Thousands to receive experimental Ebola vaccines in West Africa

Thousands of people are to be injected with two experimental Ebola vaccines in trials in West Africa within a couple of weeks, and a Baltimore biotechnology company is launching a human trial of its own candidate in June, as scientists and public health officials work to end the deadly epidemic.

The United States is working with Liberia on a study expected to include 27,000 people in that country who are at risk of contracting Ebola. The subjects would receive one of two leading vaccine candidates or a placebo to evaluate the safety and effectiveness of the inoculations. A smaller trial is set for Sierra Leone.


The trials could lead to a faster FDA approval of a vaccine, National Institute of Allergy and Infectious Diseases Director Anthony Fauci said Thursday. But the process could be complicated by the decline in new infections in Africa.

Fauci said the vaccines still could be useful if there's a rebound in Ebola cases — and also for what he called "inevitable" future outbreaks of the virus.


"Unless you extinguish the very last case," Fauci said, "it's not over till it's over."

As other scientists and their investors race to find a safe and effective vaccine, Profectus BioSciences plans to begin testing two vaccines on humans in experiments scheduled to start in June and September. The company has received $32 million in federal backing, and officials say they think their candidate will be competitive with others.

The first trial will test a vaccine designed to help stem the outbreak by offering protection against a virus strain known as Ebola Zaire, said John Eldridge, chief scientific officer for Profectus. The second trial involves a vaccine that the company sees as a longer-term investment, as it would protect against Ebola Zaire, another strain known as Ebola Sudan, and Marburg virus, an organism similar to Ebola that causes hemorrhagic fever.

The company plans to enroll 39 people in the first trial. It is being conducted by Rockville-based contractor Accelovance and its subsidiary, Optimal Research, which is also running human trials of an Ebola vaccine candidate being developed by Johnson & Johnson.

Accelovance helps biotech companies design and conduct clinical trials, said Vice President Michael Keens said, and Optimal Research provides test sites.

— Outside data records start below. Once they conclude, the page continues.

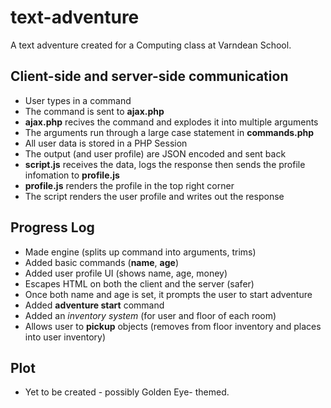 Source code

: text-adventure
==============

A text adventure created for a Computing class at Varndean School.

Client-side and server-side communication
-----------------------------------------

  * User types in a command
  * The command is sent to **ajax.php**
  * **ajax.php** recives the command and explodes it into multiple arguments
  * The arguments run through a large case statement in **commands.php**
  * All user data is stored in a PHP Session
  * The output (and user profile) are JSON encoded and sent back
  * **script.js** receives the data, logs the response then sends the profile infomation to **profile.js**
  * **profile.js** renders the profile in the top right corner
  * The script renders the user profile and writes out the response

Progress Log
------------

  * Made engine (splits up command into arguments, trims)
  * Added basic commands (**name**, **age**)
  * Added user profile UI (shows name, age, money)
  * Escapes HTML on both the client and the server (safer)
  * Once both name and age is set, it prompts the user to start adventure
  * Added **adventure start** command
  * Added an *inventory system* (for user and floor of each room)
  * Allows user to **pickup** objects (removes from floor inventory and places into user inventory)

Plot
----

* Yet to be created - possibly Golden Eye- themed.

Keens said the company has tested vaccines and treatments for pathogens including influenza, dengue fever and anthrax.

Eldridge said he is confident Profectus' triple vaccine will be competitive with others that are racing to gain FDA approval and hit the market.

"Although those [others] are racing forward in an attempt to get a handle on the current outbreak, in my own opinion, the likelihood they will be used long-term is quite small," Eldridge said. "I think when the smoke clears and you step back and take a look at practicality and safety that we have the best combination."

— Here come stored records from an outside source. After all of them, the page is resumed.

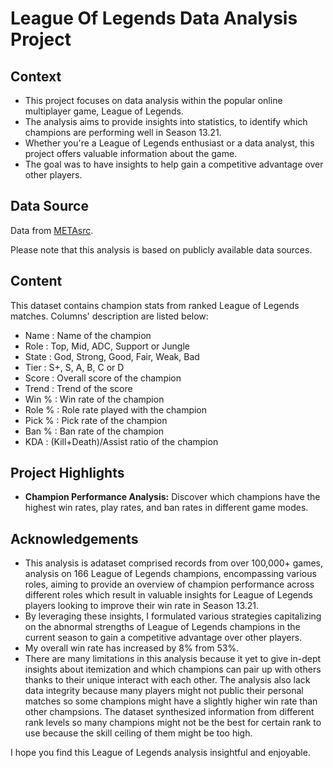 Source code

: # League Of Legends Data Analysis Project

## Context

* This project focuses on data analysis within the popular online multiplayer game, League of Legends. 
* The analysis aims to provide insights into statistics, to identify which champions are performing well in Season 13.21. 
* Whether you're a League of Legends enthusiast or a data analyst, this project offers valuable information about the game.
* The goal was to have insights to help gain a competitive advantage over other players.

## Data Source

Data from [METAsrc](https://www.metasrc.com/lol/stats).

Please note that this analysis is based on publicly available data sources.

## Content

This dataset contains champion stats from ranked League of Legends matches.
Columns' description are listed below:
* Name : Name of the champion
* Role : Top, Mid, ADC, Support or Jungle
* State : God, Strong, Good, Fair, Weak, Bad
* Tier : S+, S, A, B, C or D
* Score : Overall score of the champion
* Trend : Trend of the score
* Win % : Win rate of the champion
* Role % : Role rate played with the champion
* Pick % : Pick rate of the champion
* Ban % : Ban rate of the champion
* KDA : (Kill+Death)/Assist ratio of the champion

## Project Highlights

- **Champion Performance Analysis:** Discover which champions have the highest win rates, play rates, and ban rates in different game modes.

## Acknowledgements

* This analysis is adataset comprised records from over 100,000+ games, analysis on 166 League of Legends champions, encompassing various roles, aiming to provide an overview of champion performance across different roles which result in valuable insights for League of Legends players looking to improve their win rate in Season 13.21.
* By leveraging these insights, I formulated various strategies capitalizing on the abnormal strengths of League of Legends champions in the current season to gain a competitive advantage over other players.
* My overall win rate has increased by 8% from 53%.
* There are many limitations in this analysis because it yet to give in-dept insights about itemization and which champions can pair up with others thanks to their unique interact with each other. The analysis also lack data integrity because many players might not public their personal matches so some champions might have a slightly higher win rate than other champsions. The dataset synthesized information from different rank levels so many champions might not be the best for certain rank to use because the skill ceiling of them might be too high.

I hope you find this League of Legends analysis insightful and enjoyable.
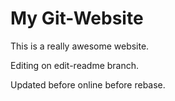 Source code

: # My Git-Website

This is a really awesome website.

Editing on edit-readme branch.

Updated before online before rebase.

Though infection rates are declining, health officials expect the epidemic to continue through this year. Fauci said the Liberia trial will last nine months to a year. Subjects including health workers, family members of those infected and burial teams are to be randomly assigned to receive a vaccine being developed by the NIH and GlaxoSmithKline, a vaccine being developed by Merck and NewLink Genetics, or a dummy shot.

A second study, using a yet-to-be-determined vaccine candidate, is expected to enroll about 6,000 subjects in Sierra Leone.

In addition to the vaccines, Fauci said scientists also will test the Ebola drug ZMapp in the United States and Liberia. The experimental treatment made headlines last fall when it was given to several Ebola patients last summer, before manufacturer Mapp Biopharmaceutical Inc. ran out of doses. But it has not been formally tested for safety and effectiveness in people, and U.S. officials said there now is enough supply to begin those trials.

The Ebola epidemic has infected more than 21,000 people and claimed more than 8,600 lives, according to the World Health Organization.


Without a proven vaccine, officials have fought the outbreak with old-fashioned public health measures, including isolating the sick, tracking and quarantining those who had contact with them, and employing trained teams to bury bodies safely.

The Associated Press contributed to this article.